There’s also Ali Haider Gilani, son of former prime minister Yousaf Raza Gilani, kidnapped in Multan again in broad daylight, bodyguards by his side. His distraught family no doubt awaits a miracle similar to that experienced by the Taseer family.

Usman Basra, the leader of the gang that picked up Shahbaz, is still in custody. But it says something about the state of investigation/prosecution here that one of his leading accomplices, Farhaj Butt (if I’ve got the name correctly) has succeeded in getting bail and is now said to be in Dubai.

What do you then do in this climate? The intelligence agencies go after suspects and are then afraid of handing them over to the police for fear of similar outcomes.
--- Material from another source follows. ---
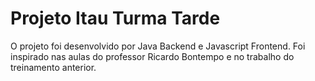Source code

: # Projeto Itau Turma Tarde

O projeto foi desenvolvido por Java Backend e Javascript Frontend. Foi inspirado nas aulas do professor Ricardo Bontempo e no trabalho do treinamento anterior.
The National Action Plan was supposed to change all this. Brave things were said and braver things promised. The truth is more sobering. The army is on its own, fighting a lonely war. The civilians are not really interested. Their hearts are not in it. They are more into other things.

But let’s be thankful for small mercies. At least, we’ve pulled away from the precipice. It takes an effort to recall how things stood just a year and a half ago. We still had our planes and tanks and missiles. It was the same army, same colour of uniform, same marching style. But the TTP seemed to have the spirit and the initiative. The army commanded no respect and inspired no confidence.

A year and a half’s hard-fought battles have changed this entire picture. No-go areas such as Darpa Khel have been penetrated and Uzbeks and other warriors have been forced to flee. Fata and Karachi were standing rebukes to the notion of Pakistani sovereignty. That slide has been checked.

I wish though the ISPR had not said some kind of a James Bond operation freed Shahbaz. When something good happens, the bare facts are often more eloquent than any make-believe.